Why is our boasting pointless and excluded? By the law of faith. Compared to the salvation we receive, compared to the justification we receive before God through faith in Jesus, compared to this, our own boasting is excluded. As we read, God justifies the circumcised by faith and the uncircumcised by faith, too, not through anything we do.

Paul tells us that God is the God of the Jews and the Gentiles, basically, the God of everyone. God’s law for His people of old always looked forward to the good news of justification by faith alone, apart from deeds, as we will see tomorrow. That’s why Paul can write that the faith we have upholds the law, as we are living the life that God always wanted for His people, a life of faith, and we are living the life now that was always promised and designed from old. 

Part of that is not boasting in anything other than what Jesus has done, what Jesus has done for you, and what Jesus will do for us all in the coming time. 


Point to ponder – Am I boasting in my own efforts of righteousness?


Prayer – Father, forgive me for those times when I may have boasted, maybe even without knowing, about my own earthly efforts of righteousness.
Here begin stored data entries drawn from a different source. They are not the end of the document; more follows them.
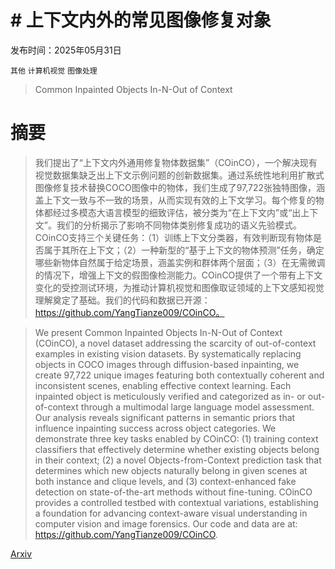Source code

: # # 上下文内外的常见图像修复对象

发布时间：2025年05月31日

`其他` `计算机视觉` `图像处理`

> Common Inpainted Objects In-N-Out of Context

# 摘要

> 我们提出了“上下文内外通用修复物体数据集”（COinCO），一个解决现有视觉数据集缺乏出上下文示例问题的创新数据集。通过系统性地利用扩散式图像修复技术替换COCO图像中的物体，我们生成了97,722张独特图像，涵盖上下文一致与不一致的场景，从而实现有效的上下文学习。每个修复的物体都经过多模态大语言模型的细致评估，被分类为“在上下文内”或“出上下文”。我们的分析揭示了影响不同物体类别修复成功的语义先验模式。COinCO支持三个关键任务：（1）训练上下文分类器，有效判断现有物体是否属于其所在上下文；（2）一种新型的“基于上下文的物体预测”任务，确定哪些新物体自然属于给定场景，涵盖实例和群体两个层面；（3）在无需微调的情况下，增强上下文的假图像检测能力。COinCO提供了一个带有上下文变化的受控测试环境，为推动计算机视觉和图像取证领域的上下文感知视觉理解奠定了基础。我们的代码和数据已开源：https://github.com/YangTianze009/COinCO。

> We present Common Inpainted Objects In-N-Out of Context (COinCO), a novel dataset addressing the scarcity of out-of-context examples in existing vision datasets. By systematically replacing objects in COCO images through diffusion-based inpainting, we create 97,722 unique images featuring both contextually coherent and inconsistent scenes, enabling effective context learning. Each inpainted object is meticulously verified and categorized as in- or out-of-context through a multimodal large language model assessment. Our analysis reveals significant patterns in semantic priors that influence inpainting success across object categories. We demonstrate three key tasks enabled by COinCO: (1) training context classifiers that effectively determine whether existing objects belong in their context; (2) a novel Objects-from-Context prediction task that determines which new objects naturally belong in given scenes at both instance and clique levels, and (3) context-enhanced fake detection on state-of-the-art methods without fine-tuning. COinCO provides a controlled testbed with contextual variations, establishing a foundation for advancing context-aware visual understanding in computer vision and image forensics. Our code and data are at: https://github.com/YangTianze009/COinCO.

[Arxiv](https://arxiv.org/abs/2506.00721)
I know you are a merciful God, I know you are a God who forgives, and I know you love me. Help me to only boast in the cross of Christ and nothing else. Amen.

Romans 3.19-26 – Sola Fide

When Martin Luther kick started the Protestant Reformation over 500 years ago, much of what he was arguing for was true Biblical Christianity, basically, that we should be turning to the Word of God alone to say what is what.
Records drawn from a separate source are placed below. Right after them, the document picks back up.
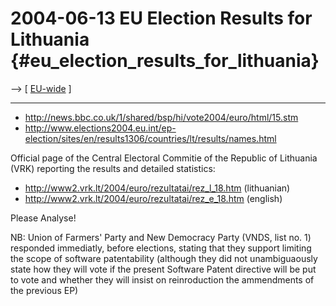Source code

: # 2004-06-13 EU Election Results for Lithuania {#eu_election_results_for_lithuania}

\--\> \[ [ EU-wide](ElectResu0406En "wikilink") \]

------------------------------------------------------------------------

-   <http://news.bbc.co.uk/1/shared/bsp/hi/vote2004/euro/html/15.stm>
-   <http://www.elections2004.eu.int/ep-election/sites/en/results1306/countries/lt/results/names.html>

Official page of the Central Electoral Commitie of the Republic of
Lithuania (VRK) reporting the results and detailed statistics:

-   <http://www2.vrk.lt/2004/euro/rezultatai/rez_l_18.htm> (lithuanian)
-   <http://www2.vrk.lt/2004/euro/rezultatai/rez_e_18.htm> (english)

Please Analyse!

NB: Union of Farmers\' Party and New Democracy Party (VNDS, list no. 1)
responded immediatly, before elections, stating that they support
limiting the scope of software patentability (although they did not
unambiguaously state how they will vote if the present Software Patent
directive will be put to vote and whether they will insist on
reinroduction the ammendments of the previous EP)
What came out of the Reformation, in terms of principles, can be summarised in five solas, one of which is sola fide, or, faith alone.
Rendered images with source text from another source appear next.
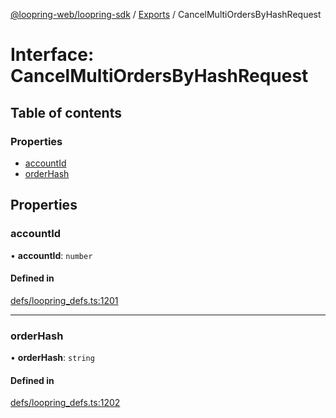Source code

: [@loopring-web/loopring-sdk](../README.md) / [Exports](../modules.md) / CancelMultiOrdersByHashRequest

# Interface: CancelMultiOrdersByHashRequest

## Table of contents

### Properties

- [accountId](CancelMultiOrdersByHashRequest.md#accountid)
- [orderHash](CancelMultiOrdersByHashRequest.md#orderhash)

## Properties

### accountId

• **accountId**: `number`

#### Defined in

[defs/loopring_defs.ts:1201](https://github.com/Loopring/loopring_sdk/blob/077bca2/src/defs/loopring_defs.ts#L1201)

___

### orderHash

• **orderHash**: `string`

#### Defined in

[defs/loopring_defs.ts:1202](https://github.com/Loopring/loopring_sdk/blob/077bca2/src/defs/loopring_defs.ts#L1202)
How important is sola fide? Well, Luther said that it is “the article with and by which the church stands.”

In this wonderful passage from Romans 3, Paul talks about sola fide for our salvation,

19 Now we know that whatever the law says it speaks to those who are under the law, so that every mouth may be stopped, and the whole world may be held accountable to God. 

20 For by works of the law no human being will be justified in his sight, since through the law comes knowledge of sin.

21 But now the righteousness of God has been manifested apart from the law, although the Law and the Prophets bear witness to it— 22 the righteousness of God through faith in Jesus Christ for all who believe. For there is no distinction: 23 for all have sinned and fall short of the glory of God, 24 and are justified by his grace as a gift, through the redemption that is in Christ Jesus, 25 whom God put forward as a propitiation by his blood, to be received by faith. This was to show God’s righteousness, because in his divine forbearance he had passed over former sins. 26 It was to show his righteousness at the present time, so that he might be just and the justifier of the one who has faith in Jesus.

What else is there to say here aside from sola fide? Paul is so clear! 

…by works of the law no human being will be justified in his sight…

…the righteousness of God has been manifested apart from the law…

…justified by his grace as a gift…

…the righteousness of God through faith in Jesus Christ for all who believe…

…all are justified bu his grace as a giftthrough the redemption that is in Christ Jesus whom God put forward as a propitiation by his blood, to be received by faith…

…of the one who has faith in Jesus…

We would certainly have to agree with Luther when he said that the church stands on this; we are saved by grace alone through faith alone.

Good works are never going to save us or get us closer to God – for sure, the good works come when we are saved, we feel compelled to do good, to serve others, to have our love come out in service to others (Hebrews 6.10) – but bottom line we are saved by sola gratia, sola fide.


Point to ponder – Am I doing things each day to try and earn God’s favour?


Prayer – Father we know we are able to confidently come to you in prayer only because Jesus stands between us as our perfect high priest, and it is by faith in Him alone, and through your unending grace alone that we are saved. Help us to know this for sure today, help us put no energy into being righteous by our own efforts and trust wholly in your provision for our justification, our ongoing sanctification, and our ultimate glorification. Amen.